[Dataset entries]
== Segment start ==
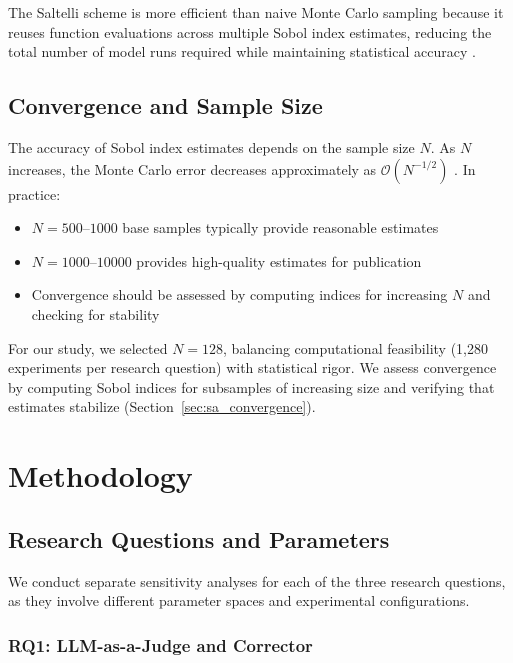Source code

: The Saltelli scheme is more efficient than naive Monte Carlo sampling because it reuses function evaluations across multiple Sobol index estimates, reducing the total number of model runs required while maintaining statistical accuracy \citep{saltelli2010variance}.

\subsection{Convergence and Sample Size}

The accuracy of Sobol index estimates depends on the sample size $N$. As $N$ increases, the Monte Carlo error decreases approximately as $\mathcal{O}(N^{-1/2})$ \citep{saltelli2010variance}. In practice:

\begin{itemize}
    \item $N = 500$--$1000$ base samples typically provide reasonable estimates
    \item $N = 1000$--$10000$ provides high-quality estimates for publication
    \item Convergence should be assessed by computing indices for increasing $N$ and checking for stability
\end{itemize}

For our study, we selected $N = 128$, balancing computational feasibility (1,280 experiments per research question) with statistical rigor. We assess convergence by computing Sobol indices for subsamples of increasing size and verifying that estimates stabilize (Section~\ref{sec:sa_convergence}).

\section{Methodology}
\label{sec:sa_methodology}

\subsection{Research Questions and Parameters}

We conduct separate sensitivity analyses for each of the three research questions, as they involve different parameter spaces and experimental configurations.

\subsubsection{RQ1: LLM-as-a-Judge and Corrector}

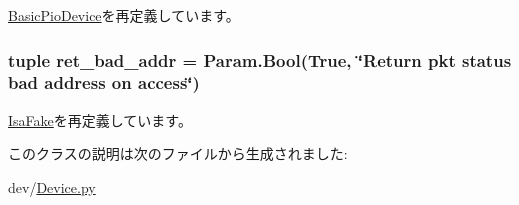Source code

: \hyperlink{classDevice_1_1BasicPioDevice_aac8239d62c5a04a05fcc71d4ac63fdb4}{BasicPioDevice}を再定義しています。\hypertarget{classDevice_1_1BadAddr_afe050af66b0ed365423418f0163f2e10}{
\subsubsection[{ret\_\-bad\_\-addr}]{\setlength{\rightskip}{0pt plus 5cm}tuple {\bf ret\_\-bad\_\-addr} = Param.Bool(True, \char`\"{}Return pkt status bad address on access\char`\"{})}}
\label{classDevice_1_1BadAddr_afe050af66b0ed365423418f0163f2e10}


\hyperlink{classDevice_1_1IsaFake_afe050af66b0ed365423418f0163f2e10}{IsaFake}を再定義しています。

このクラスの説明は次のファイルから生成されました:\begin{DoxyCompactItemize}
\item 
dev/\hyperlink{Device_8py}{Device.py}\end{DoxyCompactItemize}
== Segment end ==
Write the data out again exactly, but without its images.

Source code

: The Saltelli scheme is more efficient than naive Monte Carlo sampling because it reuses function evaluations across multiple Sobol index estimates, reducing the total number of model runs required while maintaining statistical accuracy \citep{saltelli2010variance}.

\subsection{Convergence and Sample Size}

The accuracy of Sobol index estimates depends on the sample size $N$. As $N$ increases, the Monte Carlo error decreases approximately as $\mathcal{O}(N^{-1/2})$ \citep{saltelli2010variance}. In practice:

\begin{itemize}
    \item $N = 500$--$1000$ base samples typically provide reasonable estimates
    \item $N = 1000$--$10000$ provides high-quality estimates for publication
    \item Convergence should be assessed by computing indices for increasing $N$ and checking for stability
\end{itemize}

For our study, we selected $N = 128$, balancing computational feasibility (1,280 experiments per research question) with statistical rigor. We assess convergence by computing Sobol indices for subsamples of increasing size and verifying that estimates stabilize (Section~\ref{sec:sa_convergence}).

\section{Methodology}
\label{sec:sa_methodology}

\subsection{Research Questions and Parameters}

We conduct separate sensitivity analyses for each of the three research questions, as they involve different parameter spaces and experimental configurations.

\subsubsection{RQ1: LLM-as-a-Judge and Corrector}

Source code

: \hyperlink{classDevice_1_1BasicPioDevice_aac8239d62c5a04a05fcc71d4ac63fdb4}{BasicPioDevice}を再定義しています。\hypertarget{classDevice_1_1BadAddr_afe050af66b0ed365423418f0163f2e10}{
\subsubsection[{ret\_\-bad\_\-addr}]{\setlength{\rightskip}{0pt plus 5cm}tuple {\bf ret\_\-bad\_\-addr} = Param.Bool(True, \char`\"{}Return pkt status bad address on access\char`\"{})}}
\label{classDevice_1_1BadAddr_afe050af66b0ed365423418f0163f2e10}


\hyperlink{classDevice_1_1IsaFake_afe050af66b0ed365423418f0163f2e10}{IsaFake}を再定義しています。

このクラスの説明は次のファイルから生成されました:\begin{DoxyCompactItemize}
\item 
dev/\hyperlink{Device_8py}{Device.py}\end{DoxyCompactItemize}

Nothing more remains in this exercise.